THE RECORDS
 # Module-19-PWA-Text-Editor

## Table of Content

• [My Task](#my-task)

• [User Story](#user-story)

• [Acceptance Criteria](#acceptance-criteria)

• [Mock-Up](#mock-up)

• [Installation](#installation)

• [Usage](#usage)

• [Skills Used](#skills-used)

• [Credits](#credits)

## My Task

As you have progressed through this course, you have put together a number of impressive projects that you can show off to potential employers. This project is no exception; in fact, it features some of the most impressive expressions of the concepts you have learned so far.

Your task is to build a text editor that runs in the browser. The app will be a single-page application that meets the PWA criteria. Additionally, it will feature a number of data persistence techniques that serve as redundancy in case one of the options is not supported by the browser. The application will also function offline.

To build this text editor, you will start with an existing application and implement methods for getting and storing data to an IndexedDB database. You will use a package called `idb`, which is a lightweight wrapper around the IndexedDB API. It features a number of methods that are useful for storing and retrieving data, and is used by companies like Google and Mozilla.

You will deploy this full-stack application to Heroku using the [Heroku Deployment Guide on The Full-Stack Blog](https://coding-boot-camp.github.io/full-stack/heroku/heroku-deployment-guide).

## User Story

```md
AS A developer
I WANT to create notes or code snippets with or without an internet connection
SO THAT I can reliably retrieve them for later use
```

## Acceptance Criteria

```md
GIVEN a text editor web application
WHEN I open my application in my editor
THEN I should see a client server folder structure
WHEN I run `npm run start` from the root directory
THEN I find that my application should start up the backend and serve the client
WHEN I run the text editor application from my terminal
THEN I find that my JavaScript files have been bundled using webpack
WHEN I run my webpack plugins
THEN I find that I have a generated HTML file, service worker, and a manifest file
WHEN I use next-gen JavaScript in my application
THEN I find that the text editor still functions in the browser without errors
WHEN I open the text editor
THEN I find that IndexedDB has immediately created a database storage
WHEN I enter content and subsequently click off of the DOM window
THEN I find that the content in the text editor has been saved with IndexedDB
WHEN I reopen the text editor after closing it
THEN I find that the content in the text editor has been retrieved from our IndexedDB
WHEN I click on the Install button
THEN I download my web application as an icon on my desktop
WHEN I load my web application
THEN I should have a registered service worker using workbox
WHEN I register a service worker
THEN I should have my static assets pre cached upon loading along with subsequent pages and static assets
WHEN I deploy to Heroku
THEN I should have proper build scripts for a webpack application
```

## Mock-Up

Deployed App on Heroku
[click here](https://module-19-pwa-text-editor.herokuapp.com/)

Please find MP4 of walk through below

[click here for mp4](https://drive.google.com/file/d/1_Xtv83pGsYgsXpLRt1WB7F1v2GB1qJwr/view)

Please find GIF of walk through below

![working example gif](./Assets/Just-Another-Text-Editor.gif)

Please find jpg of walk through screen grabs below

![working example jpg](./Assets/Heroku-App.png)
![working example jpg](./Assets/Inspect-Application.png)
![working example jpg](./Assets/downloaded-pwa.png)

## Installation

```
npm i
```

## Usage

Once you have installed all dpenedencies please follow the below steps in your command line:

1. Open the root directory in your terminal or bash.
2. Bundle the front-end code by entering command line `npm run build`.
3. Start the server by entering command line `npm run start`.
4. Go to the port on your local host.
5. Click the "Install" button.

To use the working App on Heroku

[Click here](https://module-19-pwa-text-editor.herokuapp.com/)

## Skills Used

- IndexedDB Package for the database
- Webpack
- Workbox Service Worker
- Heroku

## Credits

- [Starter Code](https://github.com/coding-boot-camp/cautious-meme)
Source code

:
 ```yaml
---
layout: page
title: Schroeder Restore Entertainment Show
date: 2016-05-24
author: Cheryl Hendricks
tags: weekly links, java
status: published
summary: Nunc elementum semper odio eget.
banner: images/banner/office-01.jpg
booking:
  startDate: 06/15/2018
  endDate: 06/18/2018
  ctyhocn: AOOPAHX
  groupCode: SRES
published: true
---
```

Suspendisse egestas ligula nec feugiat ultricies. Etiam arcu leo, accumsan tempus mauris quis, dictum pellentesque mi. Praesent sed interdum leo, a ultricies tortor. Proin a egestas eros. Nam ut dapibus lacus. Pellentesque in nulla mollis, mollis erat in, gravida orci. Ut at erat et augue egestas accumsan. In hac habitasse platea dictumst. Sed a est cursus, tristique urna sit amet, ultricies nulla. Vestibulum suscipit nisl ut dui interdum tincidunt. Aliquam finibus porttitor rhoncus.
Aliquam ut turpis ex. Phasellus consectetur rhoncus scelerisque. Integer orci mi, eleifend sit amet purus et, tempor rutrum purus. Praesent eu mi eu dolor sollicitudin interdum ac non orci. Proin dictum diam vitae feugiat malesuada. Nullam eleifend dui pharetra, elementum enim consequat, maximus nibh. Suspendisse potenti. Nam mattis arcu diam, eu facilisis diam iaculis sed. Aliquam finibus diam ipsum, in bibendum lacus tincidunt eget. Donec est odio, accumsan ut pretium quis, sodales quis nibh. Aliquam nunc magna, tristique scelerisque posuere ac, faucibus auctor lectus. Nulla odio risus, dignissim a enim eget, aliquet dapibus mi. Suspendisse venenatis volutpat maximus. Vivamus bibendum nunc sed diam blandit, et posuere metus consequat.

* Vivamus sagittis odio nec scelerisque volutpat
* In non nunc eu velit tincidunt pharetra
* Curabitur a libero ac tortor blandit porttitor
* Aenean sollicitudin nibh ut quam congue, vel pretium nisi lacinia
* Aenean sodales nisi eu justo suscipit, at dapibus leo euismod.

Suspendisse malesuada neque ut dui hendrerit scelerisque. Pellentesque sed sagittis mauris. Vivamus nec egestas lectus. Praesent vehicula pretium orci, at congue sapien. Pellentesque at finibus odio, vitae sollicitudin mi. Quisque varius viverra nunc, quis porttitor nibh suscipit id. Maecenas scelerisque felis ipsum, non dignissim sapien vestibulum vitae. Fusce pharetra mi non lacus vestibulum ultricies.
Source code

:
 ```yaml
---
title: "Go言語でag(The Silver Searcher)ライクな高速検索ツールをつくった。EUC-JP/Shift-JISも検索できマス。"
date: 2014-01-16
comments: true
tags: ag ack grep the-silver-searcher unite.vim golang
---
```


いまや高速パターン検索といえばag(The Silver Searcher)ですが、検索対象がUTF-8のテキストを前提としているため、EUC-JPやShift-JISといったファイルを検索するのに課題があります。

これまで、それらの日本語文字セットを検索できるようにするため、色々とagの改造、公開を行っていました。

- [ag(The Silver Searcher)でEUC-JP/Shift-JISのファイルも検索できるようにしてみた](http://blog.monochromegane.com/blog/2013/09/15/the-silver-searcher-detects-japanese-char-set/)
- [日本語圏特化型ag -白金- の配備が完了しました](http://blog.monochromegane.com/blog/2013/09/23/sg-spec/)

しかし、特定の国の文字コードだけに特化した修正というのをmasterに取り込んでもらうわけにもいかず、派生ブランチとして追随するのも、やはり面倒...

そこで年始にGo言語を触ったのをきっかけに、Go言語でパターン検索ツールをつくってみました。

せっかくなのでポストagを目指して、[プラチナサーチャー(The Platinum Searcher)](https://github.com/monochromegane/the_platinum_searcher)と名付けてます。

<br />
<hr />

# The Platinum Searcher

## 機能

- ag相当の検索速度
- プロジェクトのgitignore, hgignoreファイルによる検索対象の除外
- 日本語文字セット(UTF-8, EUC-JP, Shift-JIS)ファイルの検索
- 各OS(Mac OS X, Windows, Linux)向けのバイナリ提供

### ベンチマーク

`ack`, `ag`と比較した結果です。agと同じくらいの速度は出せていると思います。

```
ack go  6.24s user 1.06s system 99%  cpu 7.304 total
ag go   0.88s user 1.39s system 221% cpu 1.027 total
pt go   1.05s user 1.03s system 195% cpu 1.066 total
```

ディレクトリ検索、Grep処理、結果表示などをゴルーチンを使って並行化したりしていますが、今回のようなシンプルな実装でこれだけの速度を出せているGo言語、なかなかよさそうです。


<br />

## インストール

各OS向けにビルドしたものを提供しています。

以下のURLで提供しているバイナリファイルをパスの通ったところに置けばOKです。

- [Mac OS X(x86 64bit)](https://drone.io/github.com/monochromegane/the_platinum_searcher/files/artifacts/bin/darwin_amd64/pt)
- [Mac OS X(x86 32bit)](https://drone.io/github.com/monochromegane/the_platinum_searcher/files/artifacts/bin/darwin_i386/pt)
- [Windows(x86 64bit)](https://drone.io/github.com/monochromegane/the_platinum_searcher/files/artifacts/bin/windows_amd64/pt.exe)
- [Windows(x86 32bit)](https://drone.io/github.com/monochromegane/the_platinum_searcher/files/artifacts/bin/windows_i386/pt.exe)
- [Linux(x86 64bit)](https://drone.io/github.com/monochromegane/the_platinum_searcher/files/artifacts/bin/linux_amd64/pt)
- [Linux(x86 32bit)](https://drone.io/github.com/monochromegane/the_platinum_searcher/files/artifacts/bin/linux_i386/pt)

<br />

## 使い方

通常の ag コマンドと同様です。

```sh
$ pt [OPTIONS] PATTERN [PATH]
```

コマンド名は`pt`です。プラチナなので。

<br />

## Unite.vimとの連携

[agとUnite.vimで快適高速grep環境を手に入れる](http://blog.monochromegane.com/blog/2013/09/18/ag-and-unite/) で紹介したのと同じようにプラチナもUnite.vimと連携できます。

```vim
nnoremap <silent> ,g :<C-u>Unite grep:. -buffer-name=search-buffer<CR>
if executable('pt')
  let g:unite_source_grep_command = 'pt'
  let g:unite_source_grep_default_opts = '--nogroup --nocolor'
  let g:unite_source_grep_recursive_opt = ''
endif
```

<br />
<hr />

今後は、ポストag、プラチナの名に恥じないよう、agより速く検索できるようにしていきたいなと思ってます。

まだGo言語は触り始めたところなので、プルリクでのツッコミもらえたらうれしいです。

TRY IT
Note each line above that holds "through", then copy all of them.

RESULT
As you have progressed through this course, you have put together a number of impressive projects that you can show off to potential employers. This project is no exception; in fact, it features some of the most impressive expressions of the concepts you have learned so far.
Please find MP4 of walk through below
Please find GIF of walk through below
Please find jpg of walk through screen grabs below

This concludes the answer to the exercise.